— Лучше в последнее время, — отвечал я, показывая ему левую руку на перевязи.

— А! Отлично. Я сразу и не заметил. И прибавил:

— Футбол или война?

— Война.

Он набил трубку, раскурил ее и дотронулся пальцем до моей раненой руки.

— Бедуины?

— Да, бедуины.

— Руаллахи?

— Да, племя руаллахов.

— Я так и думал, — произнес он тоном удовлетворения. — Пуля?

— Английская, — вежливо отвечал я.

Он улыбнулся.

— Эти проклятые поставщики не принимают других, — констатировал он.

Он отвернул правый рукав и показал на руке шрам.

— Со мной случилось то же самое. Берега Нианза, 1912-й. Английское ружье, английская пуля, — несколько дум-думизированная, мне кажется. Стрелок — туземец.

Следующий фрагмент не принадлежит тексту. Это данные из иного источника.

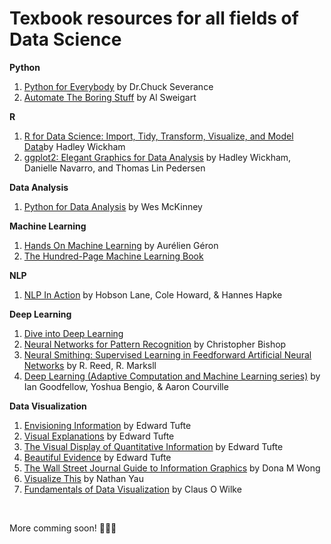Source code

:# Texbook resources for all fields of Data Science


**Python**

1. [Python for Everybody](http://do1.dr-chuck.com/pythonlearn/EN_us/pythonlearn.pdf) by Dr.Chuck Severance
2. [Automate The Boring Stuff](https://automatetheboringstuff.com/) by Al Sweigart

**R**

1. [R for Data Science: Import, Tidy, Transform, Visualize, and Model Data](https://www.amazon.com/Data-Science-Transform-Visualize-Model/dp/1491910399)by Hadley Wickham
2. [ggplot2: Elegant Graphics for Data Analysis](https://ggplot2-book.org/) by Hadley Wickham, Danielle Navarro, and Thomas Lin Pedersen

**Data Analysis**

1. [Python for Data Analysis](https://www.amazon.com/Python-Data-Analysis-Wrangling-IPython/dp/1491957662/ref=sr_1_3?dchild=1&keywords=Data+Analysis&qid=1602718388&sr=8-3) by Wes McKinney

**Machine Learning**

1. [Hands On Machine Learning](https://www.amazon.com/Hands-Machine-Learning-Scikit-Learn-TensorFlow/dp/1492032646) by Aurélien Géron
2. [The Hundred-Page Machine Learning Book](http://themlbook.com/wiki/doku.php)

**NLP**

1. [NLP In Action](https://www.manning.com/books/natural-language-processing-in-action) by Hobson Lane, Cole Howard, & Hannes Hapke

**Deep Learning**

1. [Dive into Deep Learning](https://d2l.ai/)
2. [Neural Networks for Pattern Recognition](https://www.amazon.com/Networks-Recognition-Advanced-Econometrics-Paperback/dp/0198538642) by Christopher Bishop
3. [Neural Smithing: Supervised Learning in Feedforward Artificial Neural Networks](https://www.amazon.com/Neural-Smithing-Supervised-Feedforward-Artificial/dp/0262527014) by R. Reed, R. Marksll
4. [Deep Learning (Adaptive Computation and Machine Learning series)](https://www.amazon.com/Deep-Learning-Adaptive-Computation-Machine/dp/0262035618) by Ian Goodfellow, Yoshua Bengio, & Aaron Courville

**Data Visualization**

1. [Envisioning Information](https://www.amazon.com/Envisioning-Information-Edward-R-Tufte/dp/0961392118) by Edward Tufte
2. [Visual Explanations](https://www.amazon.com/Visual-Explanations-Quantities-Evidence-Narrative/dp/1930824157) by Edward Tufte
3. [The Visual Display of Quantitative Information](https://www.amazon.com/Visual-Display-Quantitative-Information/dp/1930824130) by Edward Tufte
4. [Beautiful Evidence](https://www.amazon.com/Beautiful-Evidence-Edward-R-Tufte/dp/1930824165) by Edward Tufte
5. [The Wall Street Journal Guide to Information Graphics](https://www.amazon.com/Street-Journal-Guide-Information-Graphics/dp/0393347281) by Dona M Wong
6. [Visualize This](https://www.amazon.com/Visualize-This-FlowingData-Visualization-Statistics/dp/0470944889) by Nathan Yau
7. [Fundamentals of Data Visualization](https://www.amazon.com/Fundamentals-Data-Visualization-Informative-Compelling/dp/1492031089) by Claus O Wilke

<br>

More comming soon! 🔔🔔🔔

Я протестовал, так как случай со мной был все-таки менее естественен, чем с вами, не правда ли?

— Да, несколько менее, — пробормотал я. Он сильно пожал мне руку.

— Вы были здесь на излечении?

— Да, в госпитале св. Шарля. Я вышел сегодня в первый раз.

— Сожалею, что не знал. Я бы навестил вас в госпитале.

— А вы на постоянном жительстве в Бейруте, майор?

— На постоянном… Во всяком случае — по меньшей мере еще на год. Я назначен сюда Верховным Комиссариатом Палестины.

— И вы довольны?

— Очень доволен. Местность здесь очень приятная. Прекрасные места для гольфа, а генерал Гуро истый джентльмен.

— А в чем состоят ваши занятия?

Он искоса взглянул на меня. Но сразу увидел, что я задал свой вопрос совершенно естественно, без всякой задней мысли.

— Как вы сами видите, — насмешливо сказал он, — они, главным образом, заключаются в том, чтобы пить коктейль. Вы позавтракаете со мной?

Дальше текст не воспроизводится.